V Edición

Curso 2008 - 2009

Alejandro Quintana

Elocuencia a primera vista

Mercè Raventós, 17 años

                 Colegio Canigó (Barcelona)  

Los hombres estamos dotados –lo sabemos por Aristóteles- de la capacidad de abstraer. Desde niños conocemos el significado de las palabras mediante la captación de un concepto. No poseemos ese concepto, sino su esencia. Es decir, subconscientemente: al escuchar, hablar, leer, escribir, etc., aparece en nuestra mente una imagen de la idea que queremos transmitir, o que nos llega por el acto de comunicación concreto.

Si hablamos de pensar en imágenes –imaginar-, aun siendo éste un acto generalmente subconsciente, es fácil llegar a la conclusión de que nuestra cabeza registra las ideas en forma de imágenes y no de palabras. De hecho, las palabras no dejan de ser la representación escrita de esas ideas, y las imágenes la representación gráfica. Así pues, palabras e imágenes son medios para establecer la comunicación, mientras que el verdadero fin del acto comunicativo es la transmisión de ideas.

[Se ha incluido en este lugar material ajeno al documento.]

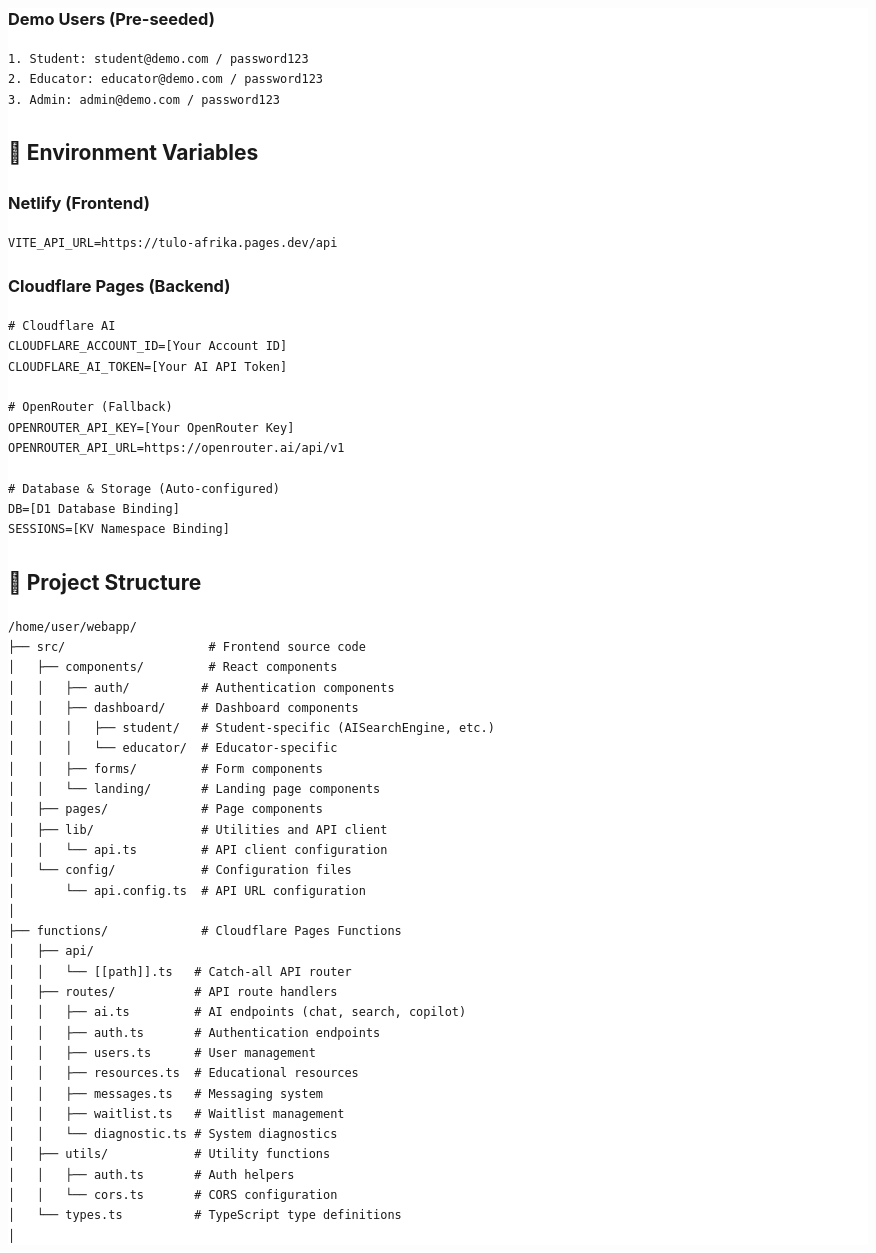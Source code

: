 ### Demo Users (Pre-seeded)
```
1. Student: student@demo.com / password123
2. Educator: educator@demo.com / password123
3. Admin: admin@demo.com / password123
```

## 🔧 Environment Variables

### Netlify (Frontend)
```env
VITE_API_URL=https://tulo-afrika.pages.dev/api
```

### Cloudflare Pages (Backend)
```env
# Cloudflare AI
CLOUDFLARE_ACCOUNT_ID=[Your Account ID]
CLOUDFLARE_AI_TOKEN=[Your AI API Token]

# OpenRouter (Fallback)
OPENROUTER_API_KEY=[Your OpenRouter Key]
OPENROUTER_API_URL=https://openrouter.ai/api/v1

# Database & Storage (Auto-configured)
DB=[D1 Database Binding]
SESSIONS=[KV Namespace Binding]
```

## 📁 Project Structure

```
/home/user/webapp/
├── src/                    # Frontend source code
│   ├── components/         # React components
│   │   ├── auth/          # Authentication components
│   │   ├── dashboard/     # Dashboard components
│   │   │   ├── student/   # Student-specific (AISearchEngine, etc.)
│   │   │   └── educator/  # Educator-specific
│   │   ├── forms/         # Form components
│   │   └── landing/       # Landing page components
│   ├── pages/             # Page components
│   ├── lib/               # Utilities and API client
│   │   └── api.ts         # API client configuration
│   └── config/            # Configuration files
│       └── api.config.ts  # API URL configuration
│
├── functions/             # Cloudflare Pages Functions
│   ├── api/              
│   │   └── [[path]].ts   # Catch-all API router
│   ├── routes/           # API route handlers
│   │   ├── ai.ts         # AI endpoints (chat, search, copilot)
│   │   ├── auth.ts       # Authentication endpoints
│   │   ├── users.ts      # User management
│   │   ├── resources.ts  # Educational resources
│   │   ├── messages.ts   # Messaging system
│   │   ├── waitlist.ts   # Waitlist management
│   │   └── diagnostic.ts # System diagnostics
│   ├── utils/            # Utility functions
│   │   ├── auth.ts       # Auth helpers
│   │   └── cors.ts       # CORS configuration
│   └── types.ts          # TypeScript type definitions
│
```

Por tanto, resulta inútil pensar que sólo nos podemos comunicar con vocablos, que sólo podemos hablar con palabras. ¿Qué hay de los guiños y las sonrisas? ¿Cómo se escriben los gestos que “decimos” con las manos? ¿Qué expresan las lágrimas? ¿Cuánto encierra, en sí, un rostro pálido, unos pies descalzos, una mano temblorosa? ¿Qué nos dice, en fin, una palabra que una mirada no pueda decirnos? Parece que Bécquer, el poeta del amor, conoce la respuesta: Por una mirada, un mundo; /por una sonrisa, un cielo; /por un beso... yo no sé /qué te diera por un beso . Mirada, sonrisa, beso... Todo eso son palabras que no llegan a decirse. Son palabras que, si se pronunciaran, sobrarían.

Un beso contiene más amor que las palabras “te quiero”. En definitiva, ¿No duele más el desengaño, si en lo que parecía amor ha habido besos? Una sonrisa no es fácil. No siempre sonríe el que ya es alegre, sino que también esboza los labios en forma de luna creciente el que lucha por serlo, el que quizá lo pasa mal pero se esfuerza en llevarlo bien. Ni qué decir tiene la elocuencia de una mirada...

Si una lágrima habla por sí sola, tanto más aquellas nubes en forma de ojos que esconden tormentas que nunca llegan a estallar. Si a unos pies descalzos corresponden un rostro pálido y una mano temblorosa, no será difícil imaginar una nariz rojiza y unos ojos que nos dicen, sin palabras, “tengo frío”; y para captar el matiz de que ese frío quizá no es sólo físico, todas las palabras del mundo serían insuficientes. Basta, en efecto, con mirar a esa persona a los ojos.

No en vano se usa con puntos suspensivos la expresión “si las miradas matasen...”. Como toda frase hecha, tiene una notoria exageración que viene a decir “Gracias a Dios que la miradas no matan; porque si lo hicieran, estaríamos todos muertos y enterrados”. Y si es verdad que las miradas no pueden matar, es igual de cierto que pueden herir en lo más hondo. ¿Acaso no hiere una mirada de desprecio, del mismo modo que reconforta una mirada amable? ¿Y qué sucede con esa mirada que esperabas y no se te ha dado? ¿No es igual o peor que el mismo silencio? Más todavía: en una mirada puede oírse un “te quiero” mientras otra completamente distinta te dice “te quiero, pero...” Aún así, la mirada que supera por unanimidad a todas las palabras de amor es la de “porque te quiero, no existen peros; por ti soy capaz de todo”.

Todas las palabras son superfluas si no se sabe mirar a la cara. Comparados con una mirada, todos estos párrafos no valen nada.